The relator, a judgment creditor of the parish of Jefferson, (left bank), obtained a writ of mandamus for the enforcement of his claims, which was maintained by a judgment of the Supreme Court of the United States on a writ of error from this court, which judgment directed this court to frame a decree conformable to the judgment and opinion of the court.
Accordingly a motion was made in this court to execute the judgment of the Supreme Court of the United States, and notice of such motion was directed to be served on the police jury of the parish of Jefferson and the district attorney for said parish, which was done, and contradictorily with said parties, a decree was rendered by this court on the 10th of May, 1886, to the end and for the purpose aforesaid.
Shortly thereafter a rule was taken by the police jury of Jefferson to vacate said decree, and have its nullity, as also that of the judgment of the United States Supreme Court declared, on the ground that the said police jury of Jefferson was not a party to the proceeding in which said judgment was rendered, that said proceeding was instituted and conducted against the police jury of the parish of Jefferson (left bank), and that said judgment could not, therefore, embrace or affect the parish of Jefferson, or its present police jury.
It appears that during the pendency of this proceeding in the courts, the divisions of the parish of Jefferson known as right and left bank, by an act of the Legislature of the State, known as act 92 of 1884, *980were united, constituting the one parish of Jefferson, with one police jury, and this act is cited and relied on by the said police jury of Jefferson as the ground of contention and resistance to the said judgment and to the decree of this court providing for its enforcement.
We note that when the mandate of the Supreme Court of the United States under said judgment, was filed in this court, and the decree of this court for its execution asked for, the police jury of Jefferson, after notice given as above stated, filed an answer to the motion, in which several grounds of opposition to the proposed decree were set up, and among others the special contention urged in the rule before us, viz: That the police jury of the parish of Jefferson was not a party to the said proceeding, in which the judgment was rendered, and that, therefore, the said judgment as to the said parish of Jefferson and its police jury, was an absolute nullity ; and, again, referring to act 92 of 1884, as the ground of the resistance thus urged. The decree of this court made the mandamus peremptory, and in the language of that decree (quoting) j “ The defendant police jury ” is ordered to levy the tax to pay relator’s judgment.

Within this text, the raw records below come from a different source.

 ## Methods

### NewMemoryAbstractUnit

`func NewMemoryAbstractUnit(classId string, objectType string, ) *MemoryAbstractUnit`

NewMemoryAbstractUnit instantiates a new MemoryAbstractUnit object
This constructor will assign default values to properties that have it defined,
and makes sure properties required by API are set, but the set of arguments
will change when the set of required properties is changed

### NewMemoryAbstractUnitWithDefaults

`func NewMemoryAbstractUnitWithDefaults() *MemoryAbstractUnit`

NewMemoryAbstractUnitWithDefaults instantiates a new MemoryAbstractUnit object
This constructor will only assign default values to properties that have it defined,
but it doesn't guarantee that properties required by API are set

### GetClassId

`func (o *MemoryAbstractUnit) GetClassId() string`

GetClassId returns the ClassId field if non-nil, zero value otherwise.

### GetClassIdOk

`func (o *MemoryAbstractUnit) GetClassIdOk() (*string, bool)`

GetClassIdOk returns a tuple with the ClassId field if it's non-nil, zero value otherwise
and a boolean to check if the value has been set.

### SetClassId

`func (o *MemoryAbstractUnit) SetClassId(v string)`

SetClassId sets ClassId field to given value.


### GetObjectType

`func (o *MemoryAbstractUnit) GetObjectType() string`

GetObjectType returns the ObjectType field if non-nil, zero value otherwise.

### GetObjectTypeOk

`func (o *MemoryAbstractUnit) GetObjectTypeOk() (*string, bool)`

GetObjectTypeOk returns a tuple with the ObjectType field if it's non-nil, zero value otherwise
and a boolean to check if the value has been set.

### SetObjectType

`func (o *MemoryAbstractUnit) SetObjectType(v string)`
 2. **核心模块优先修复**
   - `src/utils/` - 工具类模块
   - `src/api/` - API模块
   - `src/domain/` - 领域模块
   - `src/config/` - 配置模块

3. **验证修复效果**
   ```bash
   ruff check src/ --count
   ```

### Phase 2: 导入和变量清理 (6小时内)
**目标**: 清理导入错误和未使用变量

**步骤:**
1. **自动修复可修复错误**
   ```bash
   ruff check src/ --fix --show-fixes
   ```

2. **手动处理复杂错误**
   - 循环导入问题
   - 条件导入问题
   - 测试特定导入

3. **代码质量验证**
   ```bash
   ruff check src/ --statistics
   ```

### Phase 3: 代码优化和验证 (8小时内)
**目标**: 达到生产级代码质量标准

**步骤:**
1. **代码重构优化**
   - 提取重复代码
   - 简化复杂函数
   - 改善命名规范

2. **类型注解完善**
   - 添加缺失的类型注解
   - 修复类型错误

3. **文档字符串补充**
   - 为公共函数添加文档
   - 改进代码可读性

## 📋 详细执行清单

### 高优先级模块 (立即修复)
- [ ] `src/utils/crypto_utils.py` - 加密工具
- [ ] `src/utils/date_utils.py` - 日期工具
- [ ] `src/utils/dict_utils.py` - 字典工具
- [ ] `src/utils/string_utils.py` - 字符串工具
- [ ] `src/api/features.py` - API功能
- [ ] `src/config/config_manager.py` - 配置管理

Considering that there was no other defendant before this court opposing the proposed decree, and that the legislative act referred to was specially cited and relied on by this defendant in the pleadings stated, and that by the express terms of that act the police jury of Jefferson was made the successor of the police juries of Jefferson (right and left bank), abolished by the act, there can be no doubt that the decree aforesaid was directed against the present police jury of the parish of Jefferson. Nor can there be any less doubt of the correctness of the decree in this respect, inasmuch as this body is, as stated, the legal successor of the original defendant in the proceeding, and is directed by the act cited to adjust the indebtedness contracted by the police juries of Jefferson (right and left bank). Furthermore, it appears that the judgment appealed from, in exact conformity to said act, whilst directing the police jury of Jefferson to levy the required tax, limited the levy to the property embraced in the former political division of the parish as now constituted, known as Jefferson (left bank). We find no error in the judgment appealed from, and it is therefore affirmed with costs.